MATERIALS PROVIDED Block Start

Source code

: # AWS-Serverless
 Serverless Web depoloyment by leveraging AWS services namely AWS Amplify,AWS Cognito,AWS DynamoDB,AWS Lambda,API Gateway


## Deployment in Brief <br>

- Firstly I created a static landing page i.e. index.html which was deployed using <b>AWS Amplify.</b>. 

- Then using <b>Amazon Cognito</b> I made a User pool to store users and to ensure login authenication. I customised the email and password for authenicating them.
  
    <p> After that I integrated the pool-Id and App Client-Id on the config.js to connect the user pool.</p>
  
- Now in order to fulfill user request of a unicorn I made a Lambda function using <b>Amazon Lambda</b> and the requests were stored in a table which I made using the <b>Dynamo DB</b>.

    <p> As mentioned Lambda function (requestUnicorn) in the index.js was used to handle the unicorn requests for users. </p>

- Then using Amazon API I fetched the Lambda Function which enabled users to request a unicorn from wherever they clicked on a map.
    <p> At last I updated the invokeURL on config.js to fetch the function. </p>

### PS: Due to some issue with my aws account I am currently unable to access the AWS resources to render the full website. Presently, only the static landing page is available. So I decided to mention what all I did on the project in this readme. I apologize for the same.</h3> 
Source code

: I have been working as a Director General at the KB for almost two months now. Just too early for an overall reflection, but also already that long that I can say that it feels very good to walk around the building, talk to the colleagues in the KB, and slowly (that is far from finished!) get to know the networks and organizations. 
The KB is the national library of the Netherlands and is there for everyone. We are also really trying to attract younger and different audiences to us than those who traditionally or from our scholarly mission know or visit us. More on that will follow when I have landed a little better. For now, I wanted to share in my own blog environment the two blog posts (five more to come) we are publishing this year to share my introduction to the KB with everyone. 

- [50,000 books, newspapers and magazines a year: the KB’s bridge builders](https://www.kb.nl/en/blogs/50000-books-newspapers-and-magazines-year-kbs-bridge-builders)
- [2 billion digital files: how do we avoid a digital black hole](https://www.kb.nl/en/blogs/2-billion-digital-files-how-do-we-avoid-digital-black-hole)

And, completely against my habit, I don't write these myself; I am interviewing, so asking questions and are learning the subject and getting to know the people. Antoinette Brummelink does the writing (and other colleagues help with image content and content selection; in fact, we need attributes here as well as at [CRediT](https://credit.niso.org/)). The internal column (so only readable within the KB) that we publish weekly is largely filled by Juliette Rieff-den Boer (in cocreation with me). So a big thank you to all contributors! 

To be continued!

MATERIALS PROVIDED Block End

TASK STATEMENT:
Reproduce each entry above exactly, keeping every character.

TASK RESPONSE:
Source code

: # AWS-Serverless
 Serverless Web depoloyment by leveraging AWS services namely AWS Amplify,AWS Cognito,AWS DynamoDB,AWS Lambda,API Gateway


## Deployment in Brief <br>

- Firstly I created a static landing page i.e. index.html which was deployed using <b>AWS Amplify.</b>. 

- Then using <b>Amazon Cognito</b> I made a User pool to store users and to ensure login authenication. I customised the email and password for authenicating them.
  
    <p> After that I integrated the pool-Id and App Client-Id on the config.js to connect the user pool.</p>
  
- Now in order to fulfill user request of a unicorn I made a Lambda function using <b>Amazon Lambda</b> and the requests were stored in a table which I made using the <b>Dynamo DB</b>.

    <p> As mentioned Lambda function (requestUnicorn) in the index.js was used to handle the unicorn requests for users. </p>

- Then using Amazon API I fetched the Lambda Function which enabled users to request a unicorn from wherever they clicked on a map.
    <p> At last I updated the invokeURL on config.js to fetch the function. </p>

### PS: Due to some issue with my aws account I am currently unable to access the AWS resources to render the full website. Presently, only the static landing page is available. So I decided to mention what all I did on the project in this readme. I apologize for the same.</h3> 
Source code

: I have been working as a Director General at the KB for almost two months now. Just too early for an overall reflection, but also already that long that I can say that it feels very good to walk around the building, talk to the colleagues in the KB, and slowly (that is far from finished!) get to know the networks and organizations. 
The KB is the national library of the Netherlands and is there for everyone. We are also really trying to attract younger and different audiences to us than those who traditionally or from our scholarly mission know or visit us. More on that will follow when I have landed a little better. For now, I wanted to share in my own blog environment the two blog posts (five more to come) we are publishing this year to share my introduction to the KB with everyone. 

- [50,000 books, newspapers and magazines a year: the KB’s bridge builders](https://www.kb.nl/en/blogs/50000-books-newspapers-and-magazines-year-kbs-bridge-builders)
- [2 billion digital files: how do we avoid a digital black hole](https://www.kb.nl/en/blogs/2-billion-digital-files-how-do-we-avoid-digital-black-hole)

And, completely against my habit, I don't write these myself; I am interviewing, so asking questions and are learning the subject and getting to know the people. Antoinette Brummelink does the writing (and other colleagues help with image content and content selection; in fact, we need attributes here as well as at [CRediT](https://credit.niso.org/)). The internal column (so only readable within the KB) that we publish weekly is largely filled by Juliette Rieff-den Boer (in cocreation with me). So a big thank you to all contributors! 

To be continued!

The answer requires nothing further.